-- Task goal --
Please filter the data down to the lines that include the word "compose" and copy them.

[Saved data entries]
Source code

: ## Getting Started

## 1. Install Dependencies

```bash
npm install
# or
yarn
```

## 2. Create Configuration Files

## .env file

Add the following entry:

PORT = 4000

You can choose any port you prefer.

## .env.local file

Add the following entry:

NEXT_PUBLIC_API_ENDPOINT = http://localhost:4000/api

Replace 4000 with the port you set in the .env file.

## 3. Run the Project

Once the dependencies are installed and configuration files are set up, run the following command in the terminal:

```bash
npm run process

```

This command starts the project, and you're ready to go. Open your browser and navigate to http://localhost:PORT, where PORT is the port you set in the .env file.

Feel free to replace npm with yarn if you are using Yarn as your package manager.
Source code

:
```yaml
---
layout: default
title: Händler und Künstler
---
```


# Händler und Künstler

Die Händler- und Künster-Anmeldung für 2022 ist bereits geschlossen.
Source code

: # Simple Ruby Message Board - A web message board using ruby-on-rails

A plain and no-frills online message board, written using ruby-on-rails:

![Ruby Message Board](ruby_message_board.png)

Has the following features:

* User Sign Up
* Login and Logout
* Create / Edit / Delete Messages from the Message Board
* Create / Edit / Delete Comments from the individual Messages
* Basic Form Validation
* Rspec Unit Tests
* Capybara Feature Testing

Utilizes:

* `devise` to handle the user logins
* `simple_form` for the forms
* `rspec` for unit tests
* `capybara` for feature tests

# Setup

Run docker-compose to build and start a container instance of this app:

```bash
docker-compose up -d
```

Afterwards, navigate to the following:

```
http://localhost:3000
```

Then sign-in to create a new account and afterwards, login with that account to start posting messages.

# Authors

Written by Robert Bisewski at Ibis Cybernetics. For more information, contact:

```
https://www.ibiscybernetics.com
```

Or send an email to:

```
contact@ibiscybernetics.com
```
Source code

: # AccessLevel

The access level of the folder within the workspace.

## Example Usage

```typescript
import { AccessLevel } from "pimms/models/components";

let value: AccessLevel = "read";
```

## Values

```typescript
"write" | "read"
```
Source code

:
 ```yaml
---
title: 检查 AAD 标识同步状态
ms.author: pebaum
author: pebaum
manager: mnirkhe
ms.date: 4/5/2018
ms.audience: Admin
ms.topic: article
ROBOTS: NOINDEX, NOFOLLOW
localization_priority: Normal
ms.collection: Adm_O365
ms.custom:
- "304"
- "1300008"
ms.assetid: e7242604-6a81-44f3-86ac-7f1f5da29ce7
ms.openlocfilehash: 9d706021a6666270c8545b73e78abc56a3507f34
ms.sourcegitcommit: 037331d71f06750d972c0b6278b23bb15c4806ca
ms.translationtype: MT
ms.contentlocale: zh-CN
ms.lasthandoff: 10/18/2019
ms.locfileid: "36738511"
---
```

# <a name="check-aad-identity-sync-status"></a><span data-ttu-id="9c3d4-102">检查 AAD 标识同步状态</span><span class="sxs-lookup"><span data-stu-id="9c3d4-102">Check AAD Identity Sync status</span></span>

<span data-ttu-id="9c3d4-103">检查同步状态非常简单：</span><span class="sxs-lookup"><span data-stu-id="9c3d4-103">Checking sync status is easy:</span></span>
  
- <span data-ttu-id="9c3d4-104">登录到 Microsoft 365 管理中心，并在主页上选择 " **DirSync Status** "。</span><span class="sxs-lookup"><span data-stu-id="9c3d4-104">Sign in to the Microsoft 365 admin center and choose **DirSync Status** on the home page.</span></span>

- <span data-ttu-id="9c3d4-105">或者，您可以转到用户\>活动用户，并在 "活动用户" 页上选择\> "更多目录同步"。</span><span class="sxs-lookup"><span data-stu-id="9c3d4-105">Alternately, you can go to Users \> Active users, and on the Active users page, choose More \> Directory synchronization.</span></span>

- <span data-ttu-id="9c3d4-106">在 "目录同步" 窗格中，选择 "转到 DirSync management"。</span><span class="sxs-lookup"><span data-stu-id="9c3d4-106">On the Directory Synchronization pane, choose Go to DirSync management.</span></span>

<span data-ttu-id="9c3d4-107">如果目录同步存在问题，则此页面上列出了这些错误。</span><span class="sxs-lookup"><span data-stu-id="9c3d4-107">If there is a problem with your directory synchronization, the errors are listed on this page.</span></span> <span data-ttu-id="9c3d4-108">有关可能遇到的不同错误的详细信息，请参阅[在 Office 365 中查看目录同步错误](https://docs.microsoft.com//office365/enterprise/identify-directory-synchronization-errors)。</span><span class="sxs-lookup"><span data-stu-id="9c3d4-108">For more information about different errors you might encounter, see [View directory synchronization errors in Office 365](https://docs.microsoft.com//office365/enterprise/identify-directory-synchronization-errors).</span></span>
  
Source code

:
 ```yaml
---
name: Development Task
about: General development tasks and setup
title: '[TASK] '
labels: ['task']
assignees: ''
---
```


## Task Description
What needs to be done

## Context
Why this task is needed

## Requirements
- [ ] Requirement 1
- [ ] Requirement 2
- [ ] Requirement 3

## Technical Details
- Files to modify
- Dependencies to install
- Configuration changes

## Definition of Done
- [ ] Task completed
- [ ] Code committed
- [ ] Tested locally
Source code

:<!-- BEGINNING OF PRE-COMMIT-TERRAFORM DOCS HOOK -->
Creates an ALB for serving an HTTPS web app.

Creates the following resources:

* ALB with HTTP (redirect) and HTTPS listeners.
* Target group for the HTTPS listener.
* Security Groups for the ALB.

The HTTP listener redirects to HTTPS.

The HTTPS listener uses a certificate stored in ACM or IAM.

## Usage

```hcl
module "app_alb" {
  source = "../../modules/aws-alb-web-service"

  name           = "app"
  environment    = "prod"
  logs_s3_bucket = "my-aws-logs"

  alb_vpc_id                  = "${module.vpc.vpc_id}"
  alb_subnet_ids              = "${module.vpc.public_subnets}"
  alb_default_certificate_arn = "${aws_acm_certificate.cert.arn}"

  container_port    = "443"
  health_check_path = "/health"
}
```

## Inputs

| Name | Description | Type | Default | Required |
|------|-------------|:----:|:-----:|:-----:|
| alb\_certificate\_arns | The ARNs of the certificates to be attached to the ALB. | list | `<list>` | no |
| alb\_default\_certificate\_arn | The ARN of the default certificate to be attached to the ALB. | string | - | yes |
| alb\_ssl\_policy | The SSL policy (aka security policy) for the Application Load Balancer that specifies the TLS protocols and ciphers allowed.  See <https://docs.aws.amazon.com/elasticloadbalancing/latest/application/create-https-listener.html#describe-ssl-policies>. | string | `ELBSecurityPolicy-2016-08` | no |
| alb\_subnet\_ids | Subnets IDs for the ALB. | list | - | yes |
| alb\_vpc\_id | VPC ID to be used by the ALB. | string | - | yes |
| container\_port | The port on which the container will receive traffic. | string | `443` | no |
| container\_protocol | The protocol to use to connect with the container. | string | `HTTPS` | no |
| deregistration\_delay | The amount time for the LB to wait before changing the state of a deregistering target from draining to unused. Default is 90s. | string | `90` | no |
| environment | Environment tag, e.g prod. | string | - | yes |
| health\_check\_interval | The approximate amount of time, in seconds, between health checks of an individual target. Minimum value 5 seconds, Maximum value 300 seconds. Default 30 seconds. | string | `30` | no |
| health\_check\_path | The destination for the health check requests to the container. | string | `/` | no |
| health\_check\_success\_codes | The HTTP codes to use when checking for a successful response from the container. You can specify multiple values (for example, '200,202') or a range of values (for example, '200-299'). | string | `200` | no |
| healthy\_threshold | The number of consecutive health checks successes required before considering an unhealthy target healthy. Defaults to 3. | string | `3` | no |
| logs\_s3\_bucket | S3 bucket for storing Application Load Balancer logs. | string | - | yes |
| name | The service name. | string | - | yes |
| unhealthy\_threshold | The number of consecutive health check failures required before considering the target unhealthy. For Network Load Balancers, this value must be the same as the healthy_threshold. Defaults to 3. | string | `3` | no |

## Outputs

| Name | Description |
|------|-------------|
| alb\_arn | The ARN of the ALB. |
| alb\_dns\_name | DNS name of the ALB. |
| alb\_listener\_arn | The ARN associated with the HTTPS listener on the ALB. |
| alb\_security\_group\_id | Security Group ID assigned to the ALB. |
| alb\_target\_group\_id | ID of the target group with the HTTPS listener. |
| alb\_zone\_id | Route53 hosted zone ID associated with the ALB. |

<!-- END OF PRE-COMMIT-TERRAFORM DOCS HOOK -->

-- Solution to the exercise --
Run docker-compose to build and start a container instance of this app:
docker-compose up -d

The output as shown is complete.